Aim of the task: From the line containing "その後フォトクロミックプレー" through the last line of the entries, set down every line exactly and add nothing.
........
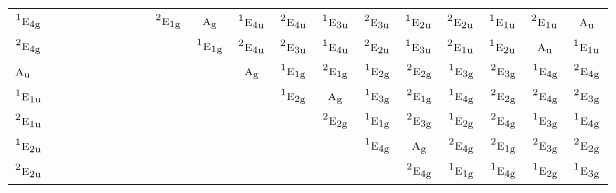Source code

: \documentclass[10pt,a4paper]{article}
\numberwithin{equation}{section}
\newcommand{\irr}[1]{\text{\normalfont\scshape #1}}
\newcommand{\conjpair}[1]{{}^{#1}}
\newcommand{\ptag}[1]{\mathrm{#1}}
\begin{document}
{\begin{longtable}{@{}lcccccccccccccccccc@{}}
$\conjpair{1}\irr{e}_{4\ptag{g}}$ &  &  &  &  &  &  &  & $\conjpair{2}\irr{e}_{1\ptag{g}}$ & $\irr{a}_{\ptag{g}}$ & $\conjpair{1}\irr{e}_{4\ptag{u}}$ & $\conjpair{2}\irr{e}_{4\ptag{u}}$ & $\conjpair{1}\irr{e}_{3\ptag{u}}$ & $\conjpair{2}\irr{e}_{3\ptag{u}}$ & $\conjpair{1}\irr{e}_{2\ptag{u}}$ & $\conjpair{2}\irr{e}_{2\ptag{u}}$ & $\conjpair{1}\irr{e}_{1\ptag{u}}$ & $\conjpair{2}\irr{e}_{1\ptag{u}}$ & $\irr{a}_{\ptag{u}}$\\
$\conjpair{2}\irr{e}_{4\ptag{g}}$ &  &  &  &  &  &  &  &  & $\conjpair{1}\irr{e}_{1\ptag{g}}$ & $\conjpair{2}\irr{e}_{4\ptag{u}}$ & $\conjpair{2}\irr{e}_{3\ptag{u}}$ & $\conjpair{1}\irr{e}_{4\ptag{u}}$ & $\conjpair{2}\irr{e}_{2\ptag{u}}$ & $\conjpair{1}\irr{e}_{3\ptag{u}}$ & $\conjpair{2}\irr{e}_{1\ptag{u}}$ & $\conjpair{1}\irr{e}_{2\ptag{u}}$ & $\irr{a}_{\ptag{u}}$ & $\conjpair{1}\irr{e}_{1\ptag{u}}$\\
$\irr{a}_{\ptag{u}}$ &  &  &  &  &  &  &  &  &  & $\irr{a}_{\ptag{g}}$ & $\conjpair{1}\irr{e}_{1\ptag{g}}$ & $\conjpair{2}\irr{e}_{1\ptag{g}}$ & $\conjpair{1}\irr{e}_{2\ptag{g}}$ & $\conjpair{2}\irr{e}_{2\ptag{g}}$ & $\conjpair{1}\irr{e}_{3\ptag{g}}$ & $\conjpair{2}\irr{e}_{3\ptag{g}}$ & $\conjpair{1}\irr{e}_{4\ptag{g}}$ & $\conjpair{2}\irr{e}_{4\ptag{g}}$\\
$\conjpair{1}\irr{e}_{1\ptag{u}}$ &  &  &  &  &  &  &  &  &  &  & $\conjpair{1}\irr{e}_{2\ptag{g}}$ & $\irr{a}_{\ptag{g}}$ & $\conjpair{1}\irr{e}_{3\ptag{g}}$ & $\conjpair{2}\irr{e}_{1\ptag{g}}$ & $\conjpair{1}\irr{e}_{4\ptag{g}}$ & $\conjpair{2}\irr{e}_{2\ptag{g}}$ & $\conjpair{2}\irr{e}_{4\ptag{g}}$ & $\conjpair{2}\irr{e}_{3\ptag{g}}$\\
$\conjpair{2}\irr{e}_{1\ptag{u}}$ &  &  &  &  &  &  &  &  &  &  &  & $\conjpair{2}\irr{e}_{2\ptag{g}}$ & $\conjpair{1}\irr{e}_{1\ptag{g}}$ & $\conjpair{2}\irr{e}_{3\ptag{g}}$ & $\conjpair{1}\irr{e}_{2\ptag{g}}$ & $\conjpair{2}\irr{e}_{4\ptag{g}}$ & $\conjpair{1}\irr{e}_{3\ptag{g}}$ & $\conjpair{1}\irr{e}_{4\ptag{g}}$\\
$\conjpair{1}\irr{e}_{2\ptag{u}}$ &  &  &  &  &  &  &  &  &  &  &  &  & $\conjpair{1}\irr{e}_{4\ptag{g}}$ & $\irr{a}_{\ptag{g}}$ & $\conjpair{2}\irr{e}_{4\ptag{g}}$ & $\conjpair{2}\irr{e}_{1\ptag{g}}$ & $\conjpair{2}\irr{e}_{3\ptag{g}}$ & $\conjpair{2}\irr{e}_{2\ptag{g}}$\\
$\conjpair{2}\irr{e}_{2\ptag{u}}$ &  &  &  &  &  &  &  &  &  &  &  &  &  & $\conjpair{2}\irr{e}_{4\ptag{g}}$ & $\conjpair{1}\irr{e}_{1\ptag{g}}$ & $\conjpair{1}\irr{e}_{4\ptag{g}}$ & $\conjpair{1}\irr{e}_{2\ptag{g}}$ & $\conjpair{1}\irr{e}_{3\ptag{g}}$\\

\end{longtable}}
\end{document}

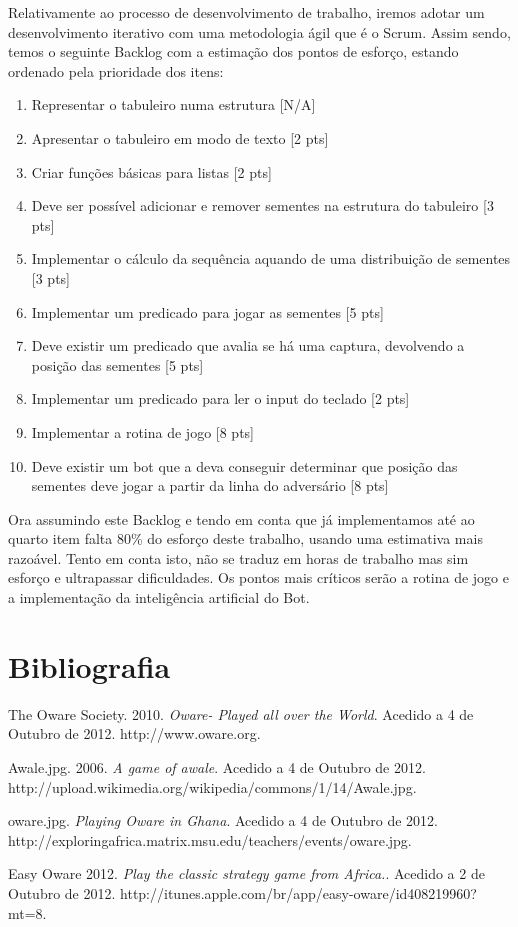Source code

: \documentclass[15pt,a4paper]{article}
\begin{document}
\indent Relativamente ao processo de desenvolvimento de trabalho, iremos adotar um desenvolvimento iterativo com uma metodologia ágil que é o Scrum. Assim sendo, temos o seguinte Backlog com a estimação dos pontos de esforço, estando ordenado pela prioridade dos itens:

\begin{enumerate}
  \item Representar o tabuleiro numa estrutura [N/A]
  \item Apresentar o tabuleiro em modo de texto [2 pts]
  \item Criar funções básicas para listas [2 pts]
  \item Deve ser possível adicionar e remover sementes na estrutura do tabuleiro [3 pts]
  \item Implementar o cálculo da sequência aquando de uma distribuição de sementes [3 pts]
  \item Implementar um predicado para jogar as sementes [5 pts]
  \item Deve existir um predicado que avalia se há uma captura, devolvendo a posição das sementes [5 pts]
  \item Implementar um predicado para ler o input do teclado [2 pts]
  \item Implementar a rotina de jogo [8 pts]
  \item Deve existir um bot que a deva conseguir determinar que posição das sementes deve jogar a partir da linha do adversário [8 pts]
\end{enumerate}

Ora assumindo este Backlog e tendo em conta que já implementamos até ao quarto item falta 80\% do esforço deste trabalho, usando uma estimativa mais razoável. Tento em conta isto, não se traduz em horas de trabalho mas sim esforço e ultrapassar dificuldades. Os pontos mais críticos serão a rotina de jogo e a implementação da inteligência artificial do Bot.
\newpage
\section{Bibliografia}
\begin{thebibliography}{9}

  The Oware Society.
  2010.
  \emph{ Oware- Played all over the World}.
  Acedido a 4 de Outubro de 2012.
  http://www.oware.org.
  
  Awale.jpg.
  2006.
  \emph{A game of awale}.
  Acedido a 4 de Outubro de 2012.
  http://upload.wikimedia.org/wikipedia/commons/1/14/Awale.jpg.
  
	oware.jpg.
  \emph{Playing Oware in Ghana}.
  Acedido a 4 de Outubro de 2012.
  http://exploringafrica.matrix.msu.edu/teachers/events/oware.jpg.
  
	Easy Oware
	2012.
  \emph{Play the classic strategy game from Africa.}.
  Acedido a 2 de Outubro de 2012.
  http://itunes.apple.com/br/app/easy-oware/id408219960?mt=8.

\end{thebibliography}
\end{document}
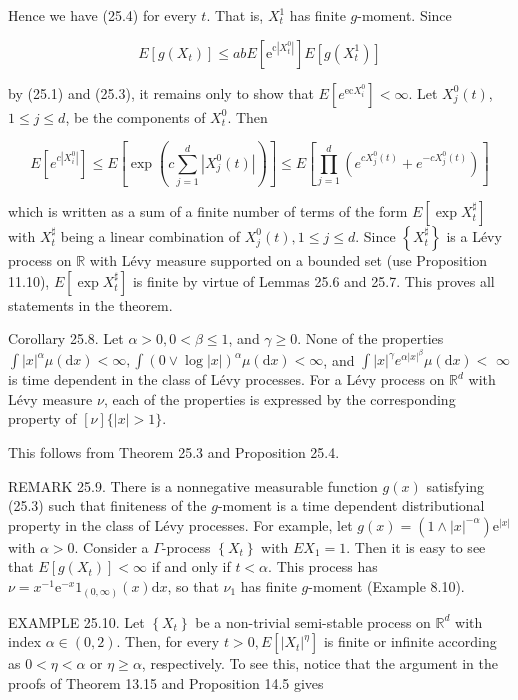 \documentclass[a4paper,12pt]{article}
\begin{document}
Hence we have (25.4) for every $t$. That is, $X_{t}^{1}$ has finite $g$-moment. Since

$$
    E\left[g\left(X_{t}\right)\right] \leq a b E\left[\mathrm{e}^{\mathrm{c}\left|X_{t}^{0}\right|}\right] E\left[g\left(X_{t}^{1}\right)\right]
$$

by (25.1) and (25.3), it remains only to show that $E\left[e^{\mathrm{ec} X_{i}^{0}}\right]<\infty$. Let $X_{j}^{0}(t)$, $1 \leq j \leq d$, be the components of $X_{t}^{0}$. Then

$$
    E\left[e^{c\left|X_{i}^{0}\right|}\right] \leq E\left[\exp \left(c \sum_{j=1}^{d}\left|X_{j}^{0}(t)\right|\right)\right] \leq E\left[\prod_{j=1}^{d}\left(e^{c X_{j}^{0}(t)}+e^{-c X_{j}^{0}(t)}\right)\right]
$$

which is written as a sum of a finite number of terms of the form $E\left[\exp X_{t}^{\sharp}\right]$ with $X_{t}^{\sharp}$ being a linear combination of $X_{j}^{0}(t), 1 \leq j \leq d$. Since $\left\{X_{t}^{\sharp}\right\}$ is a Lévy process on $\mathbb{R}$ with Lévy measure supported on a bounded set (use Proposition 11.10), $E\left[\exp X_{t}^{\sharp}\right]$ is finite by virtue of Lemmas 25.6 and 25.7. This proves all statements in the theorem.

Corollary 25.8. Let $\alpha>0,0<\beta \leq 1$, and $\gamma \geq 0$. None of the properties $\int|x|^{\alpha} \mu(\mathrm{d} x)<\infty, \int(0 \vee \log |x|)^{\alpha} \mu(\mathrm{d} x)<\infty$, and $\int|x|^{\gamma} e^{\alpha|x|^{\beta}} \mu(\mathrm{d} x)<$ $\infty$ is time dependent in the class of Lévy processes. For a Lévy process on $\mathbb{R}^{d}$ with Lévy measure $\nu$, each of the properties is expressed by the corresponding property of $[\nu]\{|x|>1\}$.

This follows from Theorem 25.3 and Proposition 25.4.

REMARK 25.9. There is a nonnegative measurable function $g(x)$ satisfying (25.3) such that finiteness of the $g$-moment is a time dependent distributional property in the class of Lévy processes. For example, let $g(x)=\left(1 \wedge|x|^{-\alpha}\right) \mathrm{e}^{|x|}$ with $\alpha>0$. Consider a $\Gamma$-process $\left\{X_{t}\right\}$ with $E X_{1}=1$. Then it is easy to see that $E\left[g\left(X_{t}\right)\right]<\infty$ if and only if $t<\alpha$. This process has $\nu=x^{-1} \mathrm{e}^{-x} 1_{(0, \infty)}(x) \mathrm{d} x$, so that $\nu_{1}$ has finite $g$-moment (Example 8.10).

EXAMPLE 25.10. Let $\left\{X_{t}\right\}$ be a non-trivial semi-stable process on $\mathbb{R}^{d}$ with index $\alpha \in(0,2)$. Then, for every $t>0, E\left[\left|X_{t}\right|^{\eta}\right]$ is finite or infinite according as $0<\eta<\alpha$ or $\eta \geq \alpha$, respectively. To see this, notice that the argument in the proofs of Theorem 13.15 and Proposition 14.5 gives
\end{document}
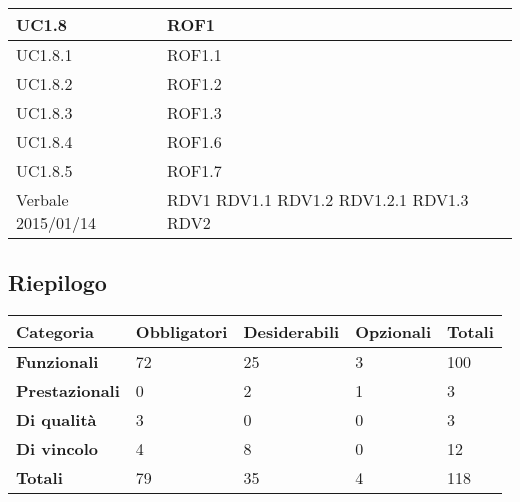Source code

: \begin{center}
\begin{longtable}{| p{4cm} | p{4cm} |}
		\hline
		UC1.8  &  ROF1 \\
		\hline
		UC1.8.1  &  ROF1.1 \\
		\hline
		UC1.8.2  &  ROF1.2 \\
		\hline
		UC1.8.3  &  ROF1.3 \\
		\hline
		UC1.8.4  &  ROF1.6 \\
		\hline
		UC1.8.5  &  ROF1.7 \\
		\hline
		Verbale 2015/01/14  &  RDV1 \newline RDV1.1 \newline RDV1.2 \newline RDV1.2.1 \newline RDV1.3 \newline RDV2 \\
		\hline

	\end{longtable}
	\egroup
	\end{center}


\subsection{Riepilogo}

\begin{center}

	\def\arraystretch{1.5}
	\bgroup
	\begin{longtable}{| p{2.7cm} | p{2.4cm} | p{2.4cm} | p{2.4cm} | p{1.7cm} |}

		\hline
		\textbf{Categoria} & \textbf{Obbligatori} & \textbf{Desiderabili} & \textbf{Opzionali} & \textbf{Totali} \\
		\hline

		\textbf{Funzionali}  & 72 & 25 & 3 & 100\\
		\hline
		\textbf{Prestazionali} & 0 & 2 & 1 & 3\\
		\hline
		\textbf{Di qualità} & 3 & 0 & 0 & 3\\
		\hline
		\textbf{Di vincolo} & 4 & 8 & 0 & 12\\
		\hline
		\textbf{Totali}  & 79 & 35 & 4 & 118\\
		\hline
	\end{longtable}
	\egroup
\end{center}



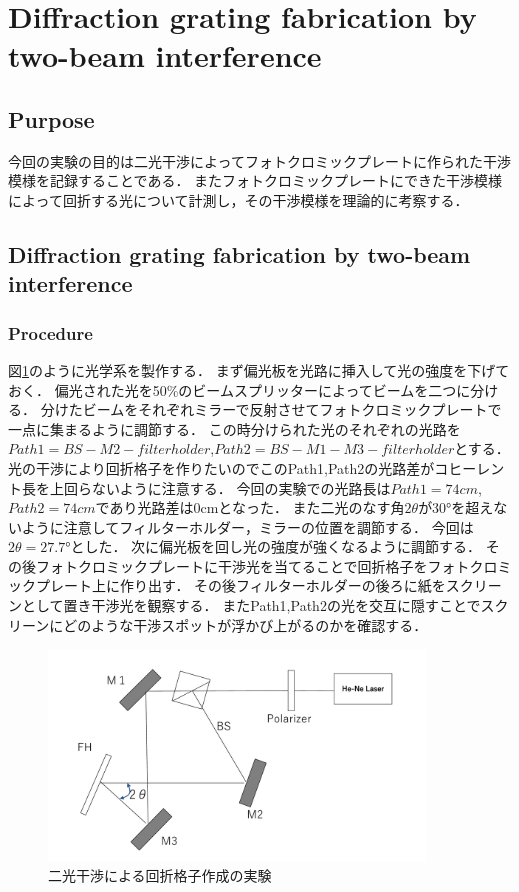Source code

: \documentclass[11pt, a4paper]{jsarticle}
\begin{document}
\section{Diffraction grating fabrication by two-beam interference}
\subsection*{Purpose}
今回の実験の目的は二光干渉によってフォトクロミックプレートに作られた干渉模様を記録することである．
またフォトクロミックプレートにできた干渉模様によって回折する光について計測し，その干渉模様を理論的に考察する．
\subsection{Diffraction grating fabrication by two-beam interference}
\subsubsection{Procedure}
図\ref{fig:22}のように光学系を製作する．
まず偏光板を光路に挿入して光の強度を下げておく．
偏光された光を50\%のビームスプリッターによってビームを二つに分ける．
分けたビームをそれぞれミラーで反射させてフォトクロミックプレートで一点に集まるように調節する．
この時分けられた光のそれぞれの光路を$Path1=BS - M2 - filter holder$,$Path2=BS - M1 - M3 - filter holder$とする．
光の干渉により回折格子を作りたいのでこのPath1,Path2の光路差がコヒーレント長を上回らないように注意する．
今回の実験での光路長は$Path1=74cm$,$Path2=74cm$であり光路差は0cmとなった．
また二光のなす角$2\theta$が30°を超えないように注意してフィルターホルダー，ミラーの位置を調節する．
今回は$2\theta = 27.7°$とした．
次に偏光板を回し光の強度が強くなるように調節する．
その後フォトクロミックプレートに干渉光を当てることで回折格子をフォトクロミックプレート上に作り出す．
その後フィルターホルダーの後ろに紙をスクリーンとして置き干渉光を観察する．
またPath1,Path2の光を交互に隠すことでスクリーンにどのような干渉スポットが浮かび上がるのかを確認する．

\begin{figure}[htbp]
 \begin{center}
  \includegraphics[width=100mm]{fig22.png}
 \end{center}
 \caption{二光干渉による回折格子作成の実験}
 \label{fig:22}
\end{figure}
\end{document}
........
Expected answer:
その後フォトクロミックプレートに干渉光を当てることで回折格子をフォトクロミックプレート上に作り出す．
その後フィルターホルダーの後ろに紙をスクリーンとして置き干渉光を観察する．
またPath1,Path2の光を交互に隠すことでスクリーンにどのような干渉スポットが浮かび上がるのかを確認する．

\begin{figure}[htbp]
 \begin{center}
  \includegraphics[width=100mm]{fig22.png}
 \end{center}
 \caption{二光干渉による回折格子作成の実験}
 \label{fig:22}
\end{figure}
\end{document}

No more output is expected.